Float believes in eliminating fear and hesitation out of the on-boarding process, that’s why they don’t use traditional FICO scores before giving credit. Instead, they do cash flow analysis when the user connects their current bank account, and they layer alternative list scores from several other providers to produce an internal score for a personalized line of credit payable every 30 days. In case, someone does not have a debit or credit card, funds will arrive in 1-3 days via an ACH transfer in the connected bank account. There is an option to pay back the loan early as well before every billing cycle and it has to be paid in full to avoid any late fees.

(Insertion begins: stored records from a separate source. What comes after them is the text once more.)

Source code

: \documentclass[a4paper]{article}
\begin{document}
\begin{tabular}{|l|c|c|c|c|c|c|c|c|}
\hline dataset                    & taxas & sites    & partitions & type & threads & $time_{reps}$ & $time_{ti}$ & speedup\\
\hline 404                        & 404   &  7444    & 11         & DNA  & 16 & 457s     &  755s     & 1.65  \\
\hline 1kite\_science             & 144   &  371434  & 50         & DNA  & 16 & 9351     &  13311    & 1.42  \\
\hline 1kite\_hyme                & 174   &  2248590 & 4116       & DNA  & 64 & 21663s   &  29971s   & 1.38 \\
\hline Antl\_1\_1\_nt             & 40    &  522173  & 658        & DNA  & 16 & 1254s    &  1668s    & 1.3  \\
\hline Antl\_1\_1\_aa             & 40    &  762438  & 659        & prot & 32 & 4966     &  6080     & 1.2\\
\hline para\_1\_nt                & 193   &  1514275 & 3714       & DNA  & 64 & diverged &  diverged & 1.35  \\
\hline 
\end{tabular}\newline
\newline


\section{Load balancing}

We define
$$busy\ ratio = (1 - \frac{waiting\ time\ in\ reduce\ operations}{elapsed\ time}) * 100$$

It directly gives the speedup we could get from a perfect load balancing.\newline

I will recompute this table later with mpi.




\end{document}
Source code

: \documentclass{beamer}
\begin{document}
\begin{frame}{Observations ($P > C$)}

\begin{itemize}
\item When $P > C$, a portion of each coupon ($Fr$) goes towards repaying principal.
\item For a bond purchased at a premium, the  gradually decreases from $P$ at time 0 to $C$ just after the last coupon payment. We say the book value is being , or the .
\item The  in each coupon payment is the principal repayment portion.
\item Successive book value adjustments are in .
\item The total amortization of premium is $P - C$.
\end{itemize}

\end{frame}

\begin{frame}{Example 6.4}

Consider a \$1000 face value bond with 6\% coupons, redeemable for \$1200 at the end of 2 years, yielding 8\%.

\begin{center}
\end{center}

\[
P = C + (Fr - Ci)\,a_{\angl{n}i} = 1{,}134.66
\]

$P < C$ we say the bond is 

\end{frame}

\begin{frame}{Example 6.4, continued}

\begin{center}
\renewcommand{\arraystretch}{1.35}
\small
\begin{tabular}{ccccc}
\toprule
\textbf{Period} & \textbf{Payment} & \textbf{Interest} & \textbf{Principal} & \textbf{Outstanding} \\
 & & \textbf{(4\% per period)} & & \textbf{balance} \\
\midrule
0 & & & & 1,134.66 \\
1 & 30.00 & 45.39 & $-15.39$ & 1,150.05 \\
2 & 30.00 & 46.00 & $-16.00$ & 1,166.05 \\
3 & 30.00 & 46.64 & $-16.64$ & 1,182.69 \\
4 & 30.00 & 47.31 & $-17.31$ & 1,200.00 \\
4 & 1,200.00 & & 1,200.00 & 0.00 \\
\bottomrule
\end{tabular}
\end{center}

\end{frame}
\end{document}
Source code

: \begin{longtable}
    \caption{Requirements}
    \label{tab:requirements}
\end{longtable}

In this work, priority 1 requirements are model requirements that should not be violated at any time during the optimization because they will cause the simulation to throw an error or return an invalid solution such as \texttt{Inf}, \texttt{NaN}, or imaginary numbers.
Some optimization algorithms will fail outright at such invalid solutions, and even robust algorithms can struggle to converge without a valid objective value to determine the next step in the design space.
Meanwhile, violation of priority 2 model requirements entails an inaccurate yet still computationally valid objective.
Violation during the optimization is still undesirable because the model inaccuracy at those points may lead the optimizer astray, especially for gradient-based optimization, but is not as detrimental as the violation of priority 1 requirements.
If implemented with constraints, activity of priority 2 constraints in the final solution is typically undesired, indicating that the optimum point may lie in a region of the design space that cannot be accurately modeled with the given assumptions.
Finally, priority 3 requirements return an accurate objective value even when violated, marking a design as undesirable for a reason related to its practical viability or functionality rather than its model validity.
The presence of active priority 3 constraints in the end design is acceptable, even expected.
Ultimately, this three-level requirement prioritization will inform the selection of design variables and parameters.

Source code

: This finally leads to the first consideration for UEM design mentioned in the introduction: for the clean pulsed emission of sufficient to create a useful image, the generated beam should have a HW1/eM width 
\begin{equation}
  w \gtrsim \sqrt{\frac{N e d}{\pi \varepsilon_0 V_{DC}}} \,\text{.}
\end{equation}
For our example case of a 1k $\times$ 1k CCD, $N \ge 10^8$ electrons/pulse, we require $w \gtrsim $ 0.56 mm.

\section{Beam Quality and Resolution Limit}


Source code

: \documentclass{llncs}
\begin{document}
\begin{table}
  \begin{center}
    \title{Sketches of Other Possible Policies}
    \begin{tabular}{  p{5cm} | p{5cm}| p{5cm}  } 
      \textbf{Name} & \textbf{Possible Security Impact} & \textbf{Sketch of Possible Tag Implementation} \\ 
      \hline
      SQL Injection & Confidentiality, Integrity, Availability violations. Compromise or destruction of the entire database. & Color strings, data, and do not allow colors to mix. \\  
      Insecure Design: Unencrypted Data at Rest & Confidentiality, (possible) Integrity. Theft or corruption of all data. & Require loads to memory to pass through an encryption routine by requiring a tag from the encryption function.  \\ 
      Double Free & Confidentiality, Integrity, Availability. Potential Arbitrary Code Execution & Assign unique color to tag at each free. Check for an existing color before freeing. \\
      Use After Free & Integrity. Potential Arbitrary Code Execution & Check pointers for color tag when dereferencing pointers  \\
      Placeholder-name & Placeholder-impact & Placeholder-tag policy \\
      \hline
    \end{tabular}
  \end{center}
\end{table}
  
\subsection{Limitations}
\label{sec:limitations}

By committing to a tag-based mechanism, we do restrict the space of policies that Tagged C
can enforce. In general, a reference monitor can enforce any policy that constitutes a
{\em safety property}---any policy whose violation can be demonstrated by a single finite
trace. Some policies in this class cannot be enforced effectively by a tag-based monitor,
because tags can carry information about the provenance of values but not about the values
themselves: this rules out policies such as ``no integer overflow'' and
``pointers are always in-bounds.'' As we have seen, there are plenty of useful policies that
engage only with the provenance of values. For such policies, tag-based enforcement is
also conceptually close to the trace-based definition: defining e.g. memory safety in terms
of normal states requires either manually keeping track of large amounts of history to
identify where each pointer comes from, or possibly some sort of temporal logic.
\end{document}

There is an auto pay option as well, to ensure the borrower never misses a payment or incurs a late fee. Another feature being added is a set up for direct transfer, which means whenever the balance goes below $50, Float will send $100, and thus ensuring there is no overdraft and the exorbitant overdraft fees. Float’s credit product is currently in early access mode and will be available to select customers from December of this year.

Next steps

Float is launching in Utah the next month and plans to initially lend from its own balance sheet. After the proof of concept, it plans to tie-up with third party providers for the capital needs of it users.  It also secured second place out of 850 applicants in Plug and Play, a 12-week accelerator program that partners with Citi Ventures, Deutsche Bank, Capital One, Intuit, JCB, and USAA to help bring to market the next disruptive financial solution for the growing worldwide economy. Recognition from Plug and Play, a pioneer in fintech sector is particularly noteworthy.

The ability to get add-on credit within seconds will lead to a change in how consumers interact with their finances especially overdraft. The key success factor for the company will be analyzing which user to lend and how to manage prospective delinquents.